There are a number of status indicators 208 and activity indicators 210 in the enclosure 200 of FIG. 2 on each canister (e.g., the canister 206). To illustrate, consider the exploded view of the canister 206 of the enclosure 200 in FIG. 2 as illustrated in FIG. 3. In FIG. 3, the canister 206 is illustrated as having multiple storage devices 300, according to one embodiment. A status indicator 208A of FIG. 2 may correspond to a capsule 300A holding a storage device 302A in the canister 206 as illustrated in FIG. 3. A status indicator 208B of FIG. 2 may correspond to a capsule 300B holding a storage device 302B in the canister 206 as illustrated in FIG. 3. A status indicator 208C of FIG. 2 may correspond to a capsule 300C holding a storage device 302C in the canister 206 as illustrated in FIG. 3. A status indicator 208N of FIG. 2 may correspond to a capsule 300N holding a storage device 302N in the canister 206 as illustrated in FIG. 3 (e.g., where N may be any number, as there may be any number of devices within the canister 206).
Each capsule 300 may be removed when the canister 206 is disengaged (e.g., when an eject button 212 is depressed on the canister 206). In one embodiment, the canister 206 is removed from the front of the enclosure 200 and the canister 206 is pulled out forward (e.g., manually pulled forward by an administrator) from the front of the enclosure 200 when the eject button 212 is depressed. In alternate embodiments, each capsule 300 may be individually removable from the top of the enclosure 200 (e.g., as illustrated in an exemplary multi-depth enclosure 900 in FIG. 9). Each storage device 302 may include a connector 304 that connects each storage device 302 to a perpendicular arm 306. The perpendicular arm 306 may connect to a backplane 310 (e.g., the backplane 310 may connect each canister in the enclosure 200 to each other).

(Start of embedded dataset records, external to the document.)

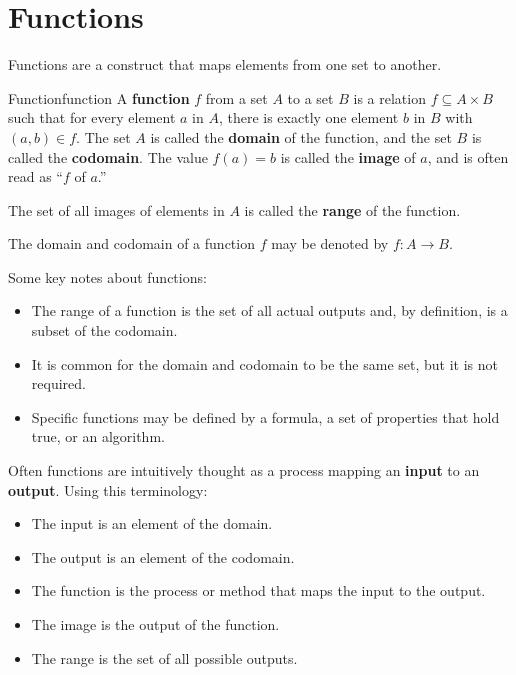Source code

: \section{Functions}

Functions are a construct that maps elements from one set to another.

\begin{definition}{Function}{function}
  A \textbf{function} \( f \) from a set \( A \) to a set \( B \) is a relation 
  \( f \subseteq A \times B \) such that for every element \( a \) in \( A \), 
  there is exactly one element \( b \) in \( B \) with \( (a, b) \in f \). 
  The set \( A \) is called the \textbf{domain} of the function, and the set 
  \( B \) is called the \textbf{codomain}. The value \( f(a) = b \) is called the 
  \textbf{image} of \( a \), and is often read as “\( f \) of \( a \).”

  \medskip

  The set of all images of elements in \( A \) is called the \textbf{range} of 
  the function.

  \medskip

  The domain and codomain of a function \( f \) may be denoted by \( f: A \to B \).
\end{definition}

Some key notes about functions:
\begin{itemize}
  \item The range of a function is the set of all actual outputs and, by 
    definition, is a subset of the codomain.
  \item It is common for the domain and codomain to be the same set, but it is not 
    required.
  \item Specific functions may be defined by a formula, a set of properties that hold true, 
    or an algorithm.
\end{itemize}

Often functions are intuitively thought as a process mapping an \textbf{input} to 
an \textbf{output}. Using this terminology:
\begin{itemize}
  \item The input is an element of the domain.
  \item The output is an element of the codomain.
  \item The function is the process or method that maps the input to the output.
  \item The image is the output of the function.
  \item The range is the set of all possible outputs.
\end{itemize}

FIG. 4 is a diagrammatic representation of a machine 400 having a rebuild module 428, in an example form of a computer system in which there are a set of instructions that cause the machine to perform any one or more of the methodologies discussed herein, according to one embodiment. In various embodiments, the machine (e.g., a data processing system) operates as a standalone device and/or may be connected (e.g., networked) to other machines. In a networked deployment, the machine may operate in the capacity of a server and/or a client machine in server-client network environment, and/or as a peer machine in a peer-to-peer (or distributed) network environment. The machine may be a personal computer (PC), a tablet PC, a set-top box (STB), a Personal Digital Assistant (PDA), a cellular telephone, a server, a web appliance, a network router, switch and/or bridge, an embedded system and/or any other data processing system and/or machine capable of executing a set of instructions (sequential and/or otherwise) that specify actions to be taken by that machine. Further, while only a single machine is illustrated, the term “machine” shall also be taken to include any collection of machines that individually and/or jointly execute a set (or multiple sets) of instructions to perform any one and/or more of the methodologies discussed herein.

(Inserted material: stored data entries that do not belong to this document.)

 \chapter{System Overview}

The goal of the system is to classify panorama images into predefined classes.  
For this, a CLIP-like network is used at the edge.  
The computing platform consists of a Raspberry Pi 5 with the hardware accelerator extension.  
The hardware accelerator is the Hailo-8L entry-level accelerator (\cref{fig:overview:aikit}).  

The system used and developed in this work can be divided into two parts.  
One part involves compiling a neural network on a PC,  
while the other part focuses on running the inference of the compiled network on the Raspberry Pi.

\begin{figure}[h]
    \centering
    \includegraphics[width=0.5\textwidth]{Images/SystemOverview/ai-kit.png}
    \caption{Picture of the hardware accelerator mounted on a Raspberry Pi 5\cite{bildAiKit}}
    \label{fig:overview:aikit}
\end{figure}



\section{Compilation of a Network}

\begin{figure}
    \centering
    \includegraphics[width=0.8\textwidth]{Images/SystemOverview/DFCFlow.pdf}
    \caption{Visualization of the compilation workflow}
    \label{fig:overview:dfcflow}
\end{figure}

The example computer system 400 includes a processor 402 (e.g., a central processing unit (CPU) a graphics processing unit (GPU) and/or both), a main memory 404 and a static memory 406, which communicate with each other via a bus 408. The computer system 400 may further include a video display unit 410 (e.g., a liquid crystal display (LCD) and/or a cathode ray tube (CRT)). The computer system 400 also includes an alphanumeric input device 412 (e.g., a keyboard), a cursor control device 414 (e.g., a mouse), a disk drive unit 416, a signal generation device 418 (e.g., a speaker) and a network interface device 420.

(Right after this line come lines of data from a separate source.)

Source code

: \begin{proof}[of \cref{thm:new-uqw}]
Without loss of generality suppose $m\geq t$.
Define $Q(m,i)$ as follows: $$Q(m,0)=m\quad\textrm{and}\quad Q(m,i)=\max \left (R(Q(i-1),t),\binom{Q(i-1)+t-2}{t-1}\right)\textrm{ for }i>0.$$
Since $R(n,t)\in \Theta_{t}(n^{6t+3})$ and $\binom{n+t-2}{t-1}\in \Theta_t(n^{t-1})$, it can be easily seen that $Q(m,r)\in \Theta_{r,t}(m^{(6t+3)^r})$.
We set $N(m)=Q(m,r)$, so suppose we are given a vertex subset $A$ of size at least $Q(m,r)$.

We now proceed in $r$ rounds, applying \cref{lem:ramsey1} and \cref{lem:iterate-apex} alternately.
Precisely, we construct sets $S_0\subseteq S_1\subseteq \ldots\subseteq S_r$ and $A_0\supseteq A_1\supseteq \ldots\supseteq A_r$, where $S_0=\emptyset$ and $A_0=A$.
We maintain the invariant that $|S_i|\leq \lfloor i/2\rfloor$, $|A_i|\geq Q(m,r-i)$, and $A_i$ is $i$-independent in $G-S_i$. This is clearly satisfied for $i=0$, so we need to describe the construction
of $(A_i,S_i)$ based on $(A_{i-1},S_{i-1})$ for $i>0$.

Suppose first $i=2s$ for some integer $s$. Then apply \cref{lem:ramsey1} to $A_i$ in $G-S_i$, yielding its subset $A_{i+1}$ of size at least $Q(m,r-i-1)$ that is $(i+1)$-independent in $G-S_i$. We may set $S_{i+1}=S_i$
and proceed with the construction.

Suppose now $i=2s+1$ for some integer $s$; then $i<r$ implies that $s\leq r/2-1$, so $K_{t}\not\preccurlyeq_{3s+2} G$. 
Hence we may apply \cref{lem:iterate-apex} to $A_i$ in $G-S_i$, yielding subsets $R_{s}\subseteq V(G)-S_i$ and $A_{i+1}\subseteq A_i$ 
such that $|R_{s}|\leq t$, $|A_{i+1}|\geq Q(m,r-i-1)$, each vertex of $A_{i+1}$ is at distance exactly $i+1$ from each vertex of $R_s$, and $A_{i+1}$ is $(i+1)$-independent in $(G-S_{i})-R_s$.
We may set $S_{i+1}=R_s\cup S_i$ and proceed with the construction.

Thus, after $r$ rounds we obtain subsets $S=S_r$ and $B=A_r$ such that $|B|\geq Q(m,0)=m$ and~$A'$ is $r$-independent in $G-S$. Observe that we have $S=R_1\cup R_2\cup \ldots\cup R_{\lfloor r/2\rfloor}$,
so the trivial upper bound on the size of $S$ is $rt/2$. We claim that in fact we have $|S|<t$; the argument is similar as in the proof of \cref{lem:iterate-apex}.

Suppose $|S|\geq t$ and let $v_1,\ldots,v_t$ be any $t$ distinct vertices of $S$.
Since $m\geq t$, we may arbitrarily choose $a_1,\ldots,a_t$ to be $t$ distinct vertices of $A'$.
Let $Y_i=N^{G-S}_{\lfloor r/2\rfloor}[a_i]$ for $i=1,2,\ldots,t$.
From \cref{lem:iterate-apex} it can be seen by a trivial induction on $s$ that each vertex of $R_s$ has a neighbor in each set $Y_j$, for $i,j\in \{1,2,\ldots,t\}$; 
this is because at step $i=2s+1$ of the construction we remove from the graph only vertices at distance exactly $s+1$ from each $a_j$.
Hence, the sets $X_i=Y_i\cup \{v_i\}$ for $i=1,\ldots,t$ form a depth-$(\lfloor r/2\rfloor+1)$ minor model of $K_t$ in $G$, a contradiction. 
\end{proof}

The disk drive unit 416 includes a machine-readable medium 422 on which is stored one or more sets of instructions (e.g., software 424) embodying any one or more of the methodologies and/or functions described herein. The software 424 may also reside, completely and/or at least partially, within the main memory 404 and/or within the processor 402 during execution thereof by the computer system 400, the main memory 404 and the processor 402 also constituting machine-readable media.
The software 424 may further be transmitted and/or received over a network 426 via the network interface device 420. While the machine-readable medium 422 is shown in an example embodiment to be a single medium, the term “machine-readable medium” should be taken to include a single medium and/or multiple media (e.g., a centralized and/or distributed database, and/or associated caches and servers) that store the one or more sets of instructions. The term “machine-readable medium” shall also be taken to include any medium that is capable of storing, encoding and/or carrying a set of instructions for execution by the machine and that cause the machine to perform any one or more of the methodologies of the various embodiments. The term “machine-readable medium” shall accordingly be taken to include, but not be limited to, solid-state memories, optical and magnetic media, and carrier wave signals.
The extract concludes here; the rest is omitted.